|Developer(s)||David M. Chess|
|Initial release||Build 180 (1998-06-27, 25 years ago)|
|Latest release||Build 485 (2000-02-07, 23 years ago)|
|License||Special (see below)|
SLIGE, which stands for "Space Llama Interment Gazelle Expert", is a random level generator for classic Doom, written by David M. Chess. The program is available as a Windows executable and as C source code. SLIGE was under active development in the late 1990s; the last official release, build 485, was in February 2000.
The generator will usually create levels which primarily consist of killing monsters and picking up health, weapons, and ammunition before reaching the exit. It is possible to modify SLIGE so that it creates more puzzle-oriented levels, where the player needs to find keys or switches before being able to advance. The last official version of SLIGE can create only vanilla-compatible maps.

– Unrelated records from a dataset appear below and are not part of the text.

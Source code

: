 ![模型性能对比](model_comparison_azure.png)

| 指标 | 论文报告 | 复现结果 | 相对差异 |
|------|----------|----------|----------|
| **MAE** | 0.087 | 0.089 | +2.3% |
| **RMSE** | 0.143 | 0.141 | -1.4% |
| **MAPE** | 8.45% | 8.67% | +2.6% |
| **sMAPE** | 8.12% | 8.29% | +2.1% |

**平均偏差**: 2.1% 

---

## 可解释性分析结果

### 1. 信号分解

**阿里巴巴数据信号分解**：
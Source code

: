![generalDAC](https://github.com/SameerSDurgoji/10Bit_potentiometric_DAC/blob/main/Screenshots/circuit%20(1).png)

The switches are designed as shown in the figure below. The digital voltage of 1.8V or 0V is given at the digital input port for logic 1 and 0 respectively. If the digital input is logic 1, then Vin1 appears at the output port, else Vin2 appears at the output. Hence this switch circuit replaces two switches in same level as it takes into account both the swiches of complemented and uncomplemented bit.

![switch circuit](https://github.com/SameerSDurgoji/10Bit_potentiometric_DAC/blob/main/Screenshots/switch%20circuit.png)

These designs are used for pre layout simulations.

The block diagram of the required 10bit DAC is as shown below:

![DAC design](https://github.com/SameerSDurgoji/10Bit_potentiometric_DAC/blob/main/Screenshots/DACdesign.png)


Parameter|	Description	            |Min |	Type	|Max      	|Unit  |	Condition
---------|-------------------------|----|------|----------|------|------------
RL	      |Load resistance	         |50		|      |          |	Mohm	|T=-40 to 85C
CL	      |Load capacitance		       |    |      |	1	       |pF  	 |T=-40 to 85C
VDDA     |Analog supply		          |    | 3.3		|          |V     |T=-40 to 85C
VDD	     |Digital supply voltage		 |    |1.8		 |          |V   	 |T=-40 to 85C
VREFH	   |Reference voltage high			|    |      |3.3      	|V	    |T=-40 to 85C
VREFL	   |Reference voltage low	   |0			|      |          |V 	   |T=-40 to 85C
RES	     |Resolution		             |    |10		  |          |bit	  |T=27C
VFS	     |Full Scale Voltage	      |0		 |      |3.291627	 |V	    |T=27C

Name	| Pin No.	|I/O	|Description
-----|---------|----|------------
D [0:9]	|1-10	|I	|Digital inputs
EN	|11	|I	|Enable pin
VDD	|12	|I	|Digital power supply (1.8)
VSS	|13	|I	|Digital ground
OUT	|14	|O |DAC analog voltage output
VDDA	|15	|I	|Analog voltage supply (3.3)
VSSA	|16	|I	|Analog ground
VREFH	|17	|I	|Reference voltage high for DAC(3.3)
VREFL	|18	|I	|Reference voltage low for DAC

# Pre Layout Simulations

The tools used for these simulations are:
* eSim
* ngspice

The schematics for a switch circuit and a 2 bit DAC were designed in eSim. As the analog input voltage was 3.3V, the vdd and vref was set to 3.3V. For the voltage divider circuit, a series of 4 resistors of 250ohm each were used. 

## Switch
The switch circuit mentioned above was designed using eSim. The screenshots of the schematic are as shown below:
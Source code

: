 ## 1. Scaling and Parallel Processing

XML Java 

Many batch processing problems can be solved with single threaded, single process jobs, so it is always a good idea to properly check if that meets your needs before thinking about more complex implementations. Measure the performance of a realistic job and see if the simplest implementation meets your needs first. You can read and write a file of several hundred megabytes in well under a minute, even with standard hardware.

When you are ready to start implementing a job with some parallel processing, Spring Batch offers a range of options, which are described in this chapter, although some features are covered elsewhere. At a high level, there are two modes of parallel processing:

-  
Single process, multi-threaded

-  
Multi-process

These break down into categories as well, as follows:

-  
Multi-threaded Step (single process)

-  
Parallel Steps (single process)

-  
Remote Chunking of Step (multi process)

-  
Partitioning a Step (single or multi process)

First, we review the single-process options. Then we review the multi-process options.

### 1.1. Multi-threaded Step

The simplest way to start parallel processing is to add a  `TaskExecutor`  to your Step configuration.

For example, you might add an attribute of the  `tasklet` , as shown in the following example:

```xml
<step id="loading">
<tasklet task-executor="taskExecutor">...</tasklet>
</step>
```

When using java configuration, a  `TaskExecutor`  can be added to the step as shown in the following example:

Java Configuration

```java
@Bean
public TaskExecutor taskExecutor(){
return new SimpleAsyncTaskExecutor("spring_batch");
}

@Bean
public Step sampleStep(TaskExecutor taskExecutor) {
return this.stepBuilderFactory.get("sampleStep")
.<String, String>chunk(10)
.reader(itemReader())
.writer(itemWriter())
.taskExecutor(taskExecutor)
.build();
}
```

SLIGE was listed on Doomworld's Top 10 Infamous WADs, due to the reason that the quality of the SLIGE-generated maps was so good that many unscrupulous mappers claimed that the maps were entirely their own handwork. By default SLIGE tags the first sector of each level as a secret, and thus it is likely that older levels that start the player in a secret sector were based on SLIGE templates. SLIGE-generated WADs remain prohibited for upload on the idgames archive.
- Build 180 was released on June 27, 1998 (on this day, David added information about SLIGE to his website).
- Build 200
- Build 228
- Build 279
- Build 310
- Build 311
- Build 325
- Build 337
- Build 354
- Build 382
- Build 400
- Build 425
- Build 426
- Build 449 was released on April 21, 1999.
- Build 464 was released on July 21, 1999.
- Build 474 was released on September 25, 1999.
- Build 475 (alpha) was released on October 22, 1999.
- Build 485 was released on February 7, 2000. It is the final release of SLIGE.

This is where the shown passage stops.